* **Work item**:
With the pictures set aside, reproduce each entry precisely as it reads.

--------------------------------------------------

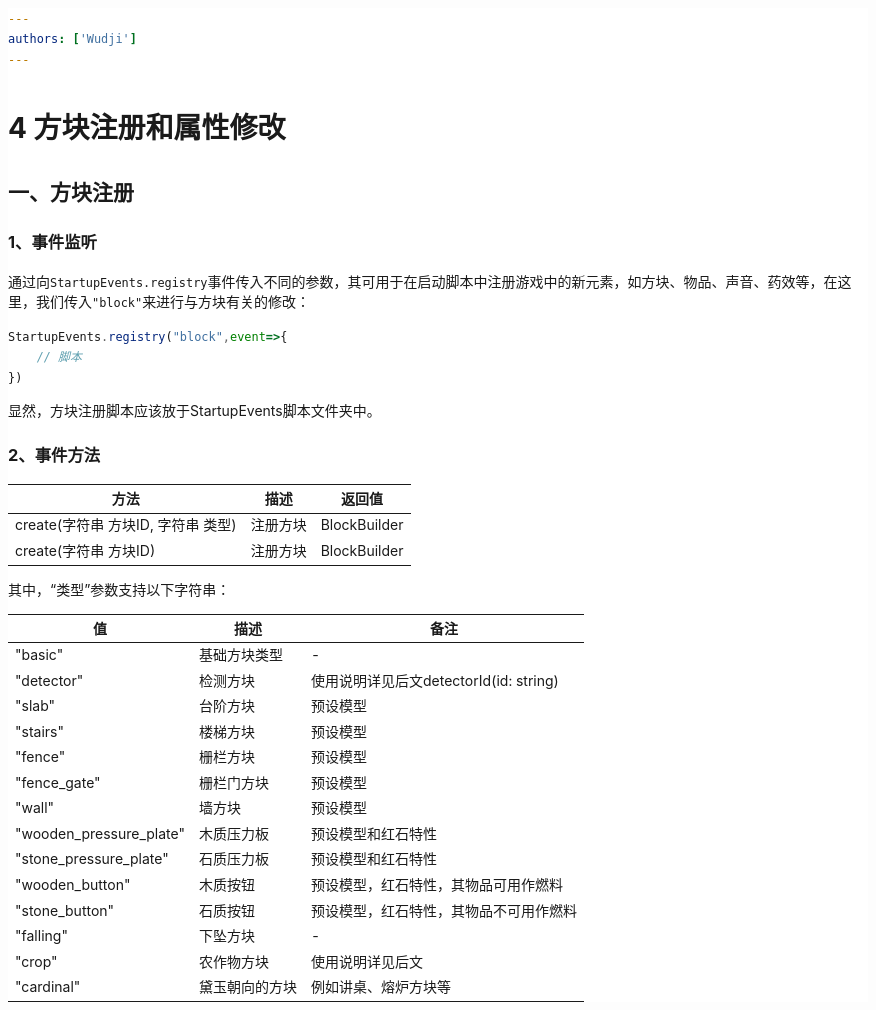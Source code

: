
 ```yaml
---
authors: ['Wudji']
---
```


# 4 方块注册和属性修改

## 一、方块注册

### 1、事件监听

通过向`StartupEvents.registry`事件传入不同的参数，其可用于在启动脚本中注册游戏中的新元素，如方块、物品、声音、药效等，在这里，我们传入`"block"`来进行与方块有关的修改：

```js
StartupEvents.registry("block",event=>{
    // 脚本
})
```

显然，方块注册脚本应该放于StartupEvents脚本文件夹中。

### 2、事件方法

| 方法                               | 描述     | 返回值       |
| ---------------------------------- | -------- | ------------ |
| create(字符串 方块ID, 字符串 类型) | 注册方块 | BlockBuilder |
| create(字符串 方块ID)              | 注册方块 | BlockBuilder |

其中，“类型”参数支持以下字符串：

| 值                        | 描述           | 备注                                   |
| ------------------------- | -------------- | -------------------------------------- |
| "basic"                   | 基础方块类型   | -                                      |
| "detector"                | 检测方块       | 使用说明详见后文detectorId(id: string) |
| "slab"                    | 台阶方块       | 预设模型                               |
| "stairs"                  | 楼梯方块       | 预设模型                               |
| "fence"                   | 栅栏方块       | 预设模型                               |
| "fence\_gate"             | 栅栏门方块     | 预设模型                               |
| "wall"                    | 墙方块         | 预设模型                               |
| "wooden\_pressure\_plate" | 木质压力板     | 预设模型和红石特性                     |
| "stone\_pressure\_plate"  | 石质压力板     | 预设模型和红石特性                     |
| "wooden\_button"          | 木质按钮       | 预设模型，红石特性，其物品可用作燃料   |
| "stone\_button"           | 石质按钮       | 预设模型，红石特性，其物品不可用作燃料 |
| "falling"                 | 下坠方块       | -                                      |
| "crop"                    | 农作物方块     | 使用说明详见后文                       |
| "cardinal"                | 黛玉朝向的方块 | 例如讲桌、熔炉方块等                   |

--------------------------------------------------

* **The completed task**:
Source code

:
 ```yaml
---
authors: ['Wudji']
---
```


# 4 方块注册和属性修改

## 一、方块注册

### 1、事件监听

通过向`StartupEvents.registry`事件传入不同的参数，其可用于在启动脚本中注册游戏中的新元素，如方块、物品、声音、药效等，在这里，我们传入`"block"`来进行与方块有关的修改：

```js
StartupEvents.registry("block",event=>{
    // 脚本
})
```

显然，方块注册脚本应该放于StartupEvents脚本文件夹中。

### 2、事件方法

| 方法                               | 描述     | 返回值       |
| ---------------------------------- | -------- | ------------ |
| create(字符串 方块ID, 字符串 类型) | 注册方块 | BlockBuilder |
| create(字符串 方块ID)              | 注册方块 | BlockBuilder |

其中，“类型”参数支持以下字符串：

| 值                        | 描述           | 备注                                   |
| ------------------------- | -------------- | -------------------------------------- |
| "basic"                   | 基础方块类型   | -                                      |
| "detector"                | 检测方块       | 使用说明详见后文detectorId(id: string) |
| "slab"                    | 台阶方块       | 预设模型                               |
| "stairs"                  | 楼梯方块       | 预设模型                               |
| "fence"                   | 栅栏方块       | 预设模型                               |
| "fence\_gate"             | 栅栏门方块     | 预设模型                               |
| "wall"                    | 墙方块         | 预设模型                               |
| "wooden\_pressure\_plate" | 木质压力板     | 预设模型和红石特性                     |
| "stone\_pressure\_plate"  | 石质压力板     | 预设模型和红石特性                     |
| "wooden\_button"          | 木质按钮       | 预设模型，红石特性，其物品可用作燃料   |
| "stone\_button"           | 石质按钮       | 预设模型，红石特性，其物品不可用作燃料 |
| "falling"                 | 下坠方块       | -                                      |
| "crop"                    | 农作物方块     | 使用说明详见后文                       |
| "cardinal"                | 黛玉朝向的方块 | 例如讲桌、熔炉方块等                   |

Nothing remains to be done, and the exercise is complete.